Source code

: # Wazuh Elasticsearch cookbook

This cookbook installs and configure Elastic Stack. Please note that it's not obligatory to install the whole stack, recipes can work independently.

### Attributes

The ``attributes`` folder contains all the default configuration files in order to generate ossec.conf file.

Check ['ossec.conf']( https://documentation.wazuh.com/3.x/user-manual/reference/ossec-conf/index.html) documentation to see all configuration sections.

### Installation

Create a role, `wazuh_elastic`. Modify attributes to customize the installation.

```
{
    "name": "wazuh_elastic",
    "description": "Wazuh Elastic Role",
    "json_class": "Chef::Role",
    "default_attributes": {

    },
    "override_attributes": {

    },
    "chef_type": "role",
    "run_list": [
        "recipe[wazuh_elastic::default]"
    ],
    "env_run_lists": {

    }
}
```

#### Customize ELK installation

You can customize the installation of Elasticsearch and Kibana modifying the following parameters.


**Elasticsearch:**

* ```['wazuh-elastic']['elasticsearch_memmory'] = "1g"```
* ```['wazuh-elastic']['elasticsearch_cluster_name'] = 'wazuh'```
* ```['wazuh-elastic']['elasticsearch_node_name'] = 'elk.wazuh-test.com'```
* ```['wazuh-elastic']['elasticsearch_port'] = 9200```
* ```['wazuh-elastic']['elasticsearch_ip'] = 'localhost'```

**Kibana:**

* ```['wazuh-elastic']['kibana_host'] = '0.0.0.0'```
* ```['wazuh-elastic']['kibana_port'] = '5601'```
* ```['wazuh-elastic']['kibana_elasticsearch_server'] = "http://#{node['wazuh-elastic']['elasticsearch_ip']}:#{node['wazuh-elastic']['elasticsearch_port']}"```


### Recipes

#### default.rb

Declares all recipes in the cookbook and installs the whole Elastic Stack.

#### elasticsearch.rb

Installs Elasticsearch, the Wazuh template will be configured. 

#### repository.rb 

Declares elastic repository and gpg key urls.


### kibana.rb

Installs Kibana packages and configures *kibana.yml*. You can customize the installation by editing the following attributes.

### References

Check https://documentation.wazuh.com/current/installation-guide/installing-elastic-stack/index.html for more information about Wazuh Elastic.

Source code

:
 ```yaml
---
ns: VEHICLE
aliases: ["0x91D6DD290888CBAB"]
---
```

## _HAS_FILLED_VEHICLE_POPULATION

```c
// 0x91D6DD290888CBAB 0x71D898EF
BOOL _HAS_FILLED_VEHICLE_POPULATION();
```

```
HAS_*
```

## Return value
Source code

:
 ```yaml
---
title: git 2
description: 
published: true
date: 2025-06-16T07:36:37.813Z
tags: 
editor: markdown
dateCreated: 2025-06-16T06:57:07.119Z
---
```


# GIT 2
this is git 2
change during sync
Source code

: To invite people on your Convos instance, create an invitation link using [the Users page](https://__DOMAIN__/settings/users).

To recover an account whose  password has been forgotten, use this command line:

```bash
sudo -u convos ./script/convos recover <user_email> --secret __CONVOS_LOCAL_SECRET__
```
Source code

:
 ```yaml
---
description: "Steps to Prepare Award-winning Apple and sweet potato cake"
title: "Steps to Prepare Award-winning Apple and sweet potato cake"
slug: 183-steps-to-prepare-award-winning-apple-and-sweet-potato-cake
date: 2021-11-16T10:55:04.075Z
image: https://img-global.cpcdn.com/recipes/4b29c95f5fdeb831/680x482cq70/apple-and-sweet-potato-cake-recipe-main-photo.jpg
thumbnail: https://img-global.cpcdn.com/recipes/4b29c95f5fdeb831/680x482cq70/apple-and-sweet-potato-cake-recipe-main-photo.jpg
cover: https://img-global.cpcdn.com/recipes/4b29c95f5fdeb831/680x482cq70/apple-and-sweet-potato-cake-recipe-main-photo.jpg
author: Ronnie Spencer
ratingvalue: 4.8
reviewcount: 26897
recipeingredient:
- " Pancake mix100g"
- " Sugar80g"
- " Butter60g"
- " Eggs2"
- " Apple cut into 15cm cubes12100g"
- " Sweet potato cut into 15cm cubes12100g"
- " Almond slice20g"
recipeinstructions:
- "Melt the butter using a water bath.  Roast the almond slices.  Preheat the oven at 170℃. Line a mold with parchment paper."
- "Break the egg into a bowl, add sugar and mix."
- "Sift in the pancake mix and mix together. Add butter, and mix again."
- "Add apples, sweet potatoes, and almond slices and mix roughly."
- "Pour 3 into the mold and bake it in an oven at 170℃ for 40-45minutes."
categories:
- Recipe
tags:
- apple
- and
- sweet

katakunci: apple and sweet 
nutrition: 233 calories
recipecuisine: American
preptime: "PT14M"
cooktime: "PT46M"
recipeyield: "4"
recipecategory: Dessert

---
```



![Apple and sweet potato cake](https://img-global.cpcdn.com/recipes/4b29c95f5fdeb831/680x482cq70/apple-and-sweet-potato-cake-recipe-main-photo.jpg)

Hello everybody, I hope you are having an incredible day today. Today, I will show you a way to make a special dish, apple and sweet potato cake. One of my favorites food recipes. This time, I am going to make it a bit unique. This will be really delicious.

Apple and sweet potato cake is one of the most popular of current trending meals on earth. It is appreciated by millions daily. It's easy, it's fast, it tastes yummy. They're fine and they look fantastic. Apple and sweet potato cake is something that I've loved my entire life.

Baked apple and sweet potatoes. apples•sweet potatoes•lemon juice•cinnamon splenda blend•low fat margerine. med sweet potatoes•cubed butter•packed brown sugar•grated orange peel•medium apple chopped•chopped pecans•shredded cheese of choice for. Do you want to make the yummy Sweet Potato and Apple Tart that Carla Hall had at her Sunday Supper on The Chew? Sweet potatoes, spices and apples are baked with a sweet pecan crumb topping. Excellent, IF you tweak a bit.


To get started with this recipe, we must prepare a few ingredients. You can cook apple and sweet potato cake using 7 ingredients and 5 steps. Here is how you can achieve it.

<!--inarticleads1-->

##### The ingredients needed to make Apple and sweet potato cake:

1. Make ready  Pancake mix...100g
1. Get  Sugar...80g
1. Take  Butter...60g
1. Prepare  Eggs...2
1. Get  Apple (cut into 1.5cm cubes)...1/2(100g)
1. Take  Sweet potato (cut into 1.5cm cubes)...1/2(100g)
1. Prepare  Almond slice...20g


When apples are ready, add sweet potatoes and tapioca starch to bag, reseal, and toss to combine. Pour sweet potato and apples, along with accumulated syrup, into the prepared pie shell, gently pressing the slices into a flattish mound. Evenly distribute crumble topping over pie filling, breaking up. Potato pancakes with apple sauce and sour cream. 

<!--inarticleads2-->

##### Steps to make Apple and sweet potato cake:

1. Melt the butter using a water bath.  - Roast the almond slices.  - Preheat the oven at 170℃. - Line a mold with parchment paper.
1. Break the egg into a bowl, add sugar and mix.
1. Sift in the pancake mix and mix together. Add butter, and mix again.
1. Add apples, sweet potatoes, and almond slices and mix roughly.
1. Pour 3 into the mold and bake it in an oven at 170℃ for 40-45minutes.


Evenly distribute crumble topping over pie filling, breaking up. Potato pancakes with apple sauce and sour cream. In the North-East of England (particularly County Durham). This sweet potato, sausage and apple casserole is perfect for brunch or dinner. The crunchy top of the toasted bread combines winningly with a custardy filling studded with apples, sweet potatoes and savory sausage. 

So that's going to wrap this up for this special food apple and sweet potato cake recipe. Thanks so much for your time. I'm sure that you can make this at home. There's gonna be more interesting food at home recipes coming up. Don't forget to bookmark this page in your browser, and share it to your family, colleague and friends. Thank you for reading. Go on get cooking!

--

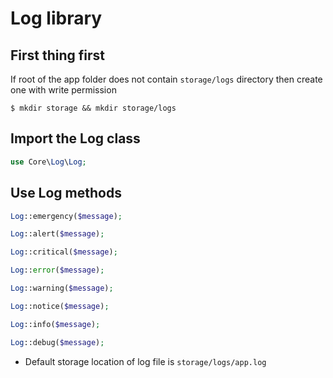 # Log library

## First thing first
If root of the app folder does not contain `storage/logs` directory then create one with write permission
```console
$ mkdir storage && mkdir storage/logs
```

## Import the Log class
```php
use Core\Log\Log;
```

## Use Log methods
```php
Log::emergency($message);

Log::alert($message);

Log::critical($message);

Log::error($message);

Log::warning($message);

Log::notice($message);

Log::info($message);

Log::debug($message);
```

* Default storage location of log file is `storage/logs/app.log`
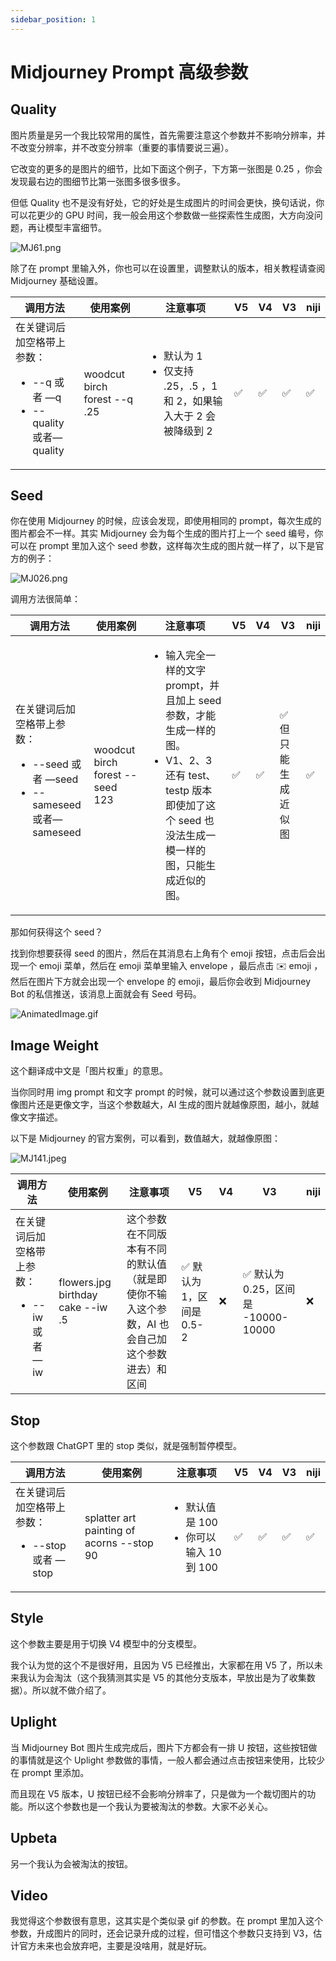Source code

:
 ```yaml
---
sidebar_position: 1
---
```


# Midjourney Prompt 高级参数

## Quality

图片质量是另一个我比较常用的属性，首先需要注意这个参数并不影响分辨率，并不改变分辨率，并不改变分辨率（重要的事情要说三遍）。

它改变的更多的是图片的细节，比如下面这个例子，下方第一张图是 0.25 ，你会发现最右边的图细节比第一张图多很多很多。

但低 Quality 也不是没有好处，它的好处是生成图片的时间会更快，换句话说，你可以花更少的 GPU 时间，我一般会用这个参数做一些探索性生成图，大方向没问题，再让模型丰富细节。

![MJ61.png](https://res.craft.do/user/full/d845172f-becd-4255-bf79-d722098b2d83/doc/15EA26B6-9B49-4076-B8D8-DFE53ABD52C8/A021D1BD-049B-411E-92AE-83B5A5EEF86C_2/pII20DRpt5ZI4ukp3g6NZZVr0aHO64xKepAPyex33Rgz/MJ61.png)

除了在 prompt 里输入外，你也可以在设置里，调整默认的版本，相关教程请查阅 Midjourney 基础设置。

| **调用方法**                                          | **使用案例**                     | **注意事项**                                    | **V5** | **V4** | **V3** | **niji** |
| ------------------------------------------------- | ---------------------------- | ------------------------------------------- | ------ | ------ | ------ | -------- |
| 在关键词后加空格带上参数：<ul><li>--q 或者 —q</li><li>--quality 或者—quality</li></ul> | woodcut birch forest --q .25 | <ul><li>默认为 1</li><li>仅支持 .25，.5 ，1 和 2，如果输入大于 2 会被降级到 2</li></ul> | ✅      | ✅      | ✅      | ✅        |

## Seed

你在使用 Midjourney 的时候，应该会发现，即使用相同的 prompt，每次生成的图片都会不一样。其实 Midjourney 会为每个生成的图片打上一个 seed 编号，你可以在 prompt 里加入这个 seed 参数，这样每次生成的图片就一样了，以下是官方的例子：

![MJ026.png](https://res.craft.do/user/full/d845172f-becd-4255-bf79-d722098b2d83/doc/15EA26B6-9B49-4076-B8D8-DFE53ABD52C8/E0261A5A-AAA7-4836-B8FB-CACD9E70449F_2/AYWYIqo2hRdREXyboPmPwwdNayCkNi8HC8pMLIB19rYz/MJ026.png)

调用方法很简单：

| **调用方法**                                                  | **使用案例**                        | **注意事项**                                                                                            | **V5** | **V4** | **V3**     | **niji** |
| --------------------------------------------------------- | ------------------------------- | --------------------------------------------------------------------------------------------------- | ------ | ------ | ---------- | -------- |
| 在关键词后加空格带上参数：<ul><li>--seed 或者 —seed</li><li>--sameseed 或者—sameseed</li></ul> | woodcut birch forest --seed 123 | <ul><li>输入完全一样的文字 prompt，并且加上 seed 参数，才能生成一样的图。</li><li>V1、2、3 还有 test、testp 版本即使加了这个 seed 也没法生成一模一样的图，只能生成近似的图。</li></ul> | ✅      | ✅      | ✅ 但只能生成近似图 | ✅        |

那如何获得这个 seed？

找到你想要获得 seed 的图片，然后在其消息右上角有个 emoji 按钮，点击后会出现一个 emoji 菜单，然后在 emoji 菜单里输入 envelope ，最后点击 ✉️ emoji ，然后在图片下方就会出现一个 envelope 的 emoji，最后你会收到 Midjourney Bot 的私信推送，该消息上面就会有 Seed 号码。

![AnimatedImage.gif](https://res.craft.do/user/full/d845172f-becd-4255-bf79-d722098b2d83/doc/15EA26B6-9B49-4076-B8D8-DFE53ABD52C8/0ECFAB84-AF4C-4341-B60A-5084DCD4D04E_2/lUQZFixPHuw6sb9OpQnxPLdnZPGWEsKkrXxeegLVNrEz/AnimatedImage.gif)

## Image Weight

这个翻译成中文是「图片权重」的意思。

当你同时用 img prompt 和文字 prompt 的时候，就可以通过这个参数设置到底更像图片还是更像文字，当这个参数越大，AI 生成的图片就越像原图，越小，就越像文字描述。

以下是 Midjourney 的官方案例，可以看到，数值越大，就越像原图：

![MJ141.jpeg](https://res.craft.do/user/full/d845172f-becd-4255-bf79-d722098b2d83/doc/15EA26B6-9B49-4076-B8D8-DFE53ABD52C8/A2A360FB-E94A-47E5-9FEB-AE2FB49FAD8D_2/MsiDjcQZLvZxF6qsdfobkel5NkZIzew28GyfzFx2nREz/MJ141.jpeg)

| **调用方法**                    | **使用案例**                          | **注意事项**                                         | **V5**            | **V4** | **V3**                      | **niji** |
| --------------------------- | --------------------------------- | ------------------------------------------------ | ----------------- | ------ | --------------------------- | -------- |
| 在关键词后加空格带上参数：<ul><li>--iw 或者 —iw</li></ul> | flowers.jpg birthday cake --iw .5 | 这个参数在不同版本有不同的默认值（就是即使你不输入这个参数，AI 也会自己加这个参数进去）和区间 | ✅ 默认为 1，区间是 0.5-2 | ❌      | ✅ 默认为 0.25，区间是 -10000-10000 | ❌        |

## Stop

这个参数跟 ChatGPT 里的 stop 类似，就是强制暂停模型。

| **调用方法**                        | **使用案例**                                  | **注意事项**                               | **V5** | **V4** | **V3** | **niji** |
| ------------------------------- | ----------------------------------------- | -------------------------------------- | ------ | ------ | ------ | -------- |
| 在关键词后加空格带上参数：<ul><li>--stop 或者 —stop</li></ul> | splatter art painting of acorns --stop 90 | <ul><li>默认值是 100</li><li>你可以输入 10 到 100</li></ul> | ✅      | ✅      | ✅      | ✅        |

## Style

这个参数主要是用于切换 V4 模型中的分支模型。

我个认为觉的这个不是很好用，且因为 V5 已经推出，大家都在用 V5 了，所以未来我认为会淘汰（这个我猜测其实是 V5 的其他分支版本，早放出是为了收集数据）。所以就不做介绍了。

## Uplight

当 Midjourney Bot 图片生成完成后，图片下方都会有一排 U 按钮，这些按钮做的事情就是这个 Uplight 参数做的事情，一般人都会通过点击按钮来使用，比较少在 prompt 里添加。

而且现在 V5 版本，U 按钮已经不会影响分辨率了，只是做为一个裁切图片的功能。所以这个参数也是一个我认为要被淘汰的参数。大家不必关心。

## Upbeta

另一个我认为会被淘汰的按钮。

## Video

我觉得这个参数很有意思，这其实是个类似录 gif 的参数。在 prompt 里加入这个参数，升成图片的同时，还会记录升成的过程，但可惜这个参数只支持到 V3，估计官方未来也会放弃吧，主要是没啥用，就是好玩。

> **EXERCISE DESCRIPTION**:
Every line of the data above that includes "water" should be listed.

> **EXERCISE OUTPUT**:
- "Melt the butter using a water bath.  Roast the almond slices.  Preheat the oven at 170℃. Line a mold with parchment paper."
1. Melt the butter using a water bath.  - Roast the almond slices.  - Preheat the oven at 170℃. - Line a mold with parchment paper.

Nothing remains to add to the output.